Linda Tacconi vom Max-Planck-Institut für extraterrestrische Physik (MPE) berichtete danach über den Stand der Forschung in der frühen Stern- und Galaxienentwicklung, während Joachim Trümper (ebenfalls MPE) über die Zustandsgleichung der extrem dichten Materie im Innern von Neutronensternen vortrug. Die Frage, wie die extrem massereichen Schwarzen Löcher in den Zentren elliptischer Galaxien entstehen, konnte auch Jerry Ostriker von der Princeton University nicht beantworten. Immerhin scheinen die Entstehung der massereichen Ellipsen und die parallele Entwicklung zwischen den Galaxien und den Schwarzen Löchern in ein konsistentes Bild zu passen (siehe SuW 4/2009, S. 30).

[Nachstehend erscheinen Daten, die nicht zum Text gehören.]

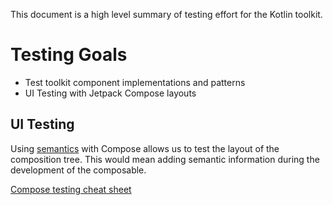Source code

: This document is a high level summary of testing effort for the Kotlin toolkit.

# Testing Goals
* Test toolkit component implementations and patterns
* UI Testing with Jetpack Compose layouts

## UI Testing

Using [semantics](https://developer.android.com/jetpack/compose/semantics) with Compose allows us to test the layout of the composition tree. This would mean adding semantic information during the development of the composable.

[Compose testing cheat sheet](https://developer.android.com/static/images/jetpack/compose/compose-testing-cheatsheet.pdf)

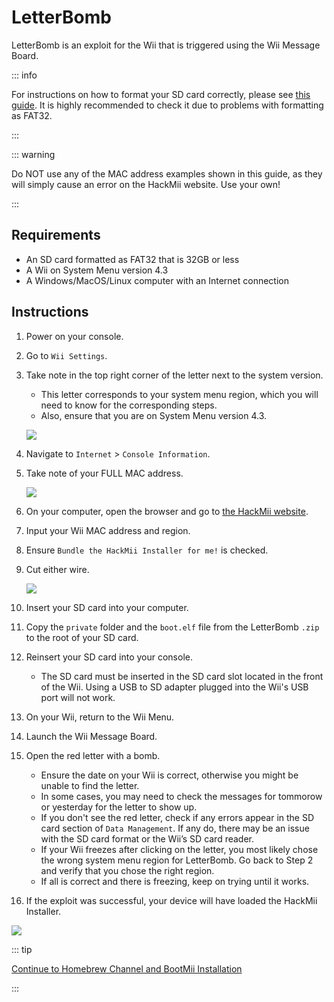 # LetterBomb

LetterBomb is an exploit for the Wii that is triggered using the Wii Message Board.

::: info

For instructions on how to format your SD card correctly, please see [this guide](https://wiki.hacks.guide/wiki/Formatting_an_SD_card). It is highly recommended to check it due to problems with formatting as FAT32.

:::

::: warning

Do NOT use any of the MAC address examples shown in this guide, as they will simply cause an error on the HackMii website. Use your own!

:::

## Requirements

* An SD card formatted as FAT32 that is 32GB or less
* A Wii on System Menu version 4.3
* A Windows/MacOS/Linux computer with an Internet connection

## Instructions

1. Power on your console.
1. Go to `Wii Settings`.
1. Take note in the top right corner of the letter next to the system version.
    + This letter corresponds to your system menu region, which you will need to know for the corresponding steps.
    + Also, ensure that you are on System Menu version 4.3.

    ![](/images/wii/SystemMenuVersion.png)

1. Navigate to `Internet` > `Console Information`.
1. Take note of your FULL MAC address.

    ![](/images/wii/MacAddress.png)

1. On your computer, open the browser and go to [the HackMii website](https://please.hackmii.com/).
1. Input your Wii MAC address and region.
1. Ensure `Bundle the HackMii Installer for me!` is checked.
1. Cut either wire.

    ![](/images/exploits/letterbomb/LetterBomb-PC.png)

1. Insert your SD card into your computer.
1. Copy the `private` folder and the `boot.elf` file from the LetterBomb `.zip` to the root of your SD card.
1. Reinsert your SD card into your console.
    + The SD card must be inserted in the SD card slot located in the front of the Wii. Using a USB to SD adapter plugged into the Wii's USB port will not work.
1. On your Wii, return to the Wii Menu.
1. Launch the Wii Message Board.
1. Open the red letter with a bomb.
    + Ensure the date on your Wii is correct, otherwise you might be unable to find the letter.
    + In some cases, you may need to check the messages for tommorow or yesterday for the letter to show up.
    + If you don't see the red letter, check if any errors appear in the SD card section of `Data Management`. If any do, there may be an issue with the SD card format or the Wii’s SD card reader.
    + If your Wii freezes after clicking on the letter, you most likely chose the wrong system menu region for LetterBomb. Go back to Step 2 and verify that you chose the right region.
    + If all is correct and there is freezing, keep on trying until it works.
1. If the exploit was successful, your device will have loaded the HackMii Installer.

![](/images/exploits/letterbomb/LetterBomb-Wii.png)

::: tip

[Continue to Homebrew Channel and BootMii Installation](hbc)

:::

Wer einen wissenschaftlichen Vortrag mit einem Gruppenbild von sich und dem schwedischen Königspaar schmücken kann, hat das Publikum auf seiner Seite. Bruno Leibundgut von der europäischen Südsternwarte ESO gehört zu den wenigen Wissenschaftlern, denen es beschieden war, immerhin als Teil einer Delegation einer Nobelpreisverleihung beizuwohnen. Seine Forschungsschwerpunkte Supernovae und Kosmologie brachten ihn bereits in den 1990er Jahren mit dem späteren Nobelpreisträger Adam Riess zusammen. Das sind genau jene Disziplinen, denen im vergangenen Jahr der Physik-Nobelpreis beschieden war (siehe SuW 12/2011, S. 28). In seinem Review-Vortrag ließ Leibundgut durchblicken, dass die aktuelle Datenlage nach wie vor auf einen konstanten Beschleunigungsparameter hindeutet.

Kosmische Strahlung
Der Exzellenzcluster Universe umfasst nicht nur ein breites Spektrum aus der Astrophysik und Kosmologie, sondern widmet sich mit gleicher Intensität auch der Elementarteilchenphysik. Den thematischen Bogen zwischen den beiden Bereichen schlägt die Hochenergie-Astrophysik, insbesondere die kosmische Strahlung. Ihre extrem hohen Energien erklären sich wenigstens zum Teil durch Beschleunigungseffekte an den Stoßfronten von Supernovae (siehe SuW 6/2012, S. 26). Werner Hofmann vom Max-Planck-Institut für Kernphysik in Heidelberg ging darauf in seinem grandiosen Überblicksvortrag ausführlich ein, während Robert Battiston von der Universität Perugia sein Augenmerk vor allem auf die instrumentelle Erforschung der kosmischen Strahlung richtete. Das Instrument AMS-02 (Alpha-Magnet-Spektrometer), seit März 2011 auf der ISS verankert, gilt aktuell als der große Hoffnungsträger der Hochenergie-Astrophysiker. Das Spektrometer soll nicht zuletzt dabei helfen, endlich das Geheimnis der Dunklen Materie zu lösen (siehe SuW 10/2012, S. 36).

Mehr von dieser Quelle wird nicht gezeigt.